Bitcoin founder’s Sydney home raided in Australia tax probe

December 9, 2015 1:09 pm
Bitcoin is a virtual currency that is based on a piece of software written in 2009 under the Japanese-sounding name Satoshi Nakamoto  © AFP
Bitcoin is a virtual currency that is based on a piece of software written in 2009 under the Japanese-sounding name Satoshi Nakamoto

, SYDNEY, Dec 9 – Australian entrepreneur Craig Wright has been identified by tech publications as possibly the mysterious founder of online cryptocurrency Bitcoin, shortly before his Sydney home was reportedly raided in a tax probe on Wednesday.

There has long been speculation about who was behind the software written in 2009 under the Japanese-sounding name Satoshi Nakamoto, with various media outlets unsuccessfully trying to find out.

Whoever is behind it likely wants to keep their identify secret as detractors say Bitcoin’s use on the underground Silk Road website, where users could buy drugs and guns with it, could link them with criminal activity.

Technology-focused websites Wired and Gizmodo have now both suggested Wright was responsible, saying he fit the creator’s profile in nearly every detail, citing leaked documents.

“The signs point to Craig Steven Wright, a man who never even made it onto any Nakamoto hunters’ public list of candidates, yet fits the cryptocurrency creator’s profile in nearly every detail,” said Wired of its investigation.

“Despite a massive trove of evidence, we still can’t say with absolute certainty that the mystery is solved.

“But two possibilities outweigh all others: Either Wright invented Bitcoin, or he’s a brilliant hoaxer who very badly wants us to believe he did.”

On Wednesday, police raided a home in Sydney where Wright reportedly lived with his family.

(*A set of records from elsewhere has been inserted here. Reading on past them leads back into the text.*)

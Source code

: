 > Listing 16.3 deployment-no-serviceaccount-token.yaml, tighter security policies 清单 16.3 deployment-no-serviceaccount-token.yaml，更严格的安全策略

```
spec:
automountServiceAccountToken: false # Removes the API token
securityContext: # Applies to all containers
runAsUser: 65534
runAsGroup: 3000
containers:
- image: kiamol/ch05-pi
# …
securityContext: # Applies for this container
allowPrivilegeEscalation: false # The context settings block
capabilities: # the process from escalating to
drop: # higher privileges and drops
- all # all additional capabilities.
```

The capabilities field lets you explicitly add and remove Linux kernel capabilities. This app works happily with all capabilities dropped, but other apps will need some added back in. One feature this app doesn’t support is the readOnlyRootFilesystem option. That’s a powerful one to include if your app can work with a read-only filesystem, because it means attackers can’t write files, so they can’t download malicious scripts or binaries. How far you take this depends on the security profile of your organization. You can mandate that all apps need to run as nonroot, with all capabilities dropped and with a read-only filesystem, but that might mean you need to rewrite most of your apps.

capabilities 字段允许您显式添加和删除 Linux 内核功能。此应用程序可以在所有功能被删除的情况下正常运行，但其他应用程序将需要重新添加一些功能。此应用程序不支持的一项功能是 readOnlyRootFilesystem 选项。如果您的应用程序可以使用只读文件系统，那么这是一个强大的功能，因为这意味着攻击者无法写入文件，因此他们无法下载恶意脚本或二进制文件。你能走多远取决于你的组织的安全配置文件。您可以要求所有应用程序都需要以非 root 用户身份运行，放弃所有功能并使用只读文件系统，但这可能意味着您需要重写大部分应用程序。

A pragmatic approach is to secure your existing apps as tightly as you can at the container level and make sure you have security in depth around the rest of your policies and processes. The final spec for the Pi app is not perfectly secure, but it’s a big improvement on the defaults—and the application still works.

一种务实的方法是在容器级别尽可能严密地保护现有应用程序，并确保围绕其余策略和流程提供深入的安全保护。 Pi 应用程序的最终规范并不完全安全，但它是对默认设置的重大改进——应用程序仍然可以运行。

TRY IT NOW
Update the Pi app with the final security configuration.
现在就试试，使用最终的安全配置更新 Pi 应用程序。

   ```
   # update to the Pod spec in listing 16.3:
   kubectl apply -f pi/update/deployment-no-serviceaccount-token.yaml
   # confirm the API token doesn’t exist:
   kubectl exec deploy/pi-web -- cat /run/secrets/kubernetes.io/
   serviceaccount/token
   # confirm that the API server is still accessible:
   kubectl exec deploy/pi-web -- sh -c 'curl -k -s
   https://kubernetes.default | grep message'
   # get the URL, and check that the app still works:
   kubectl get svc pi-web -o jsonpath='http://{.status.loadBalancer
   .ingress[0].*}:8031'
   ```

The Guardian Australia said police forced open the property with staff wearing white gloves seen from the street searching the cupboards and surfaces of the garage.

“The Australian Federal Police can confirm it has conducted search warrants to assist the Australian Taxation Office at a residence in Gordon, Sydney,” police said in a statement, without confirming it belonged to Wright.

– Secret identity –

“This matter is unrelated to recent media reporting regarding the digital currency Bitcoin.”

The Australian Tax Office did not comment, citing confidentiality.

Gizmodo reported that Wright and Dave Kleiman, an American computer forensics expert who died in 2013, were both involved in the development of the digital currency.

It cited hacked emails and other documents, passed to its website, apparently showing Wright making repeated claims to being Satoshi Nakamoto over a period of years.

None of the details could be verified by AFP.

Tech entrepreneur Zhenya Tsvetnenko, who exchanged emails and then met Wright in Sydney about a possible business venture, said Wright was smart and knowledgeable enough to be Bitcoin’s mastermind.

“He was a very mysterious type of guy, he didn’t say a whole lot,” he told AFP, adding that he was “ultra intelligent”.

“The reason why I say it’s not out of the question is he was in Bitcoin from the very beginning. I’m not sure he would like me saying that.”

Tsvetnenko said Wright was not only adamant that the cybercurrency’s protocol “should be adopted and built up” but he also made a little joke about Bitcoin.

When he asked how much of the virtual currency he had, Wright replied he had enough to buy a pizza. Within the Bitcoin community it is well known that the first ever purchase with the currency was a pizza.

Satoshi Nakamoto was previously floated as the name of the person who originated the ingenious concept and the computer coding behind it. But no one ever saw the presumably pseudonymous creator — he, she or they only communicated on the Internet.

Last year, Newsweek ran a cover story claiming reclusive engineer Dorian Satoshi Nakamoto was the mystery founder, but the Japanese-American denied any involvement.

Bitcoins are generated by complex chains of interactions among a huge network of computers around the planet, and are not backed by any government or central bank, unlike traditional currencies.

Its initial success has since met with a number of highly publicised setbacks.

One of Bitcoin’s biggest exchanges, the Tokyo-based MtGox, shuttered last year after admitting 850,000 coins — worth $480 million at the time — had disappeared from its digital vaults.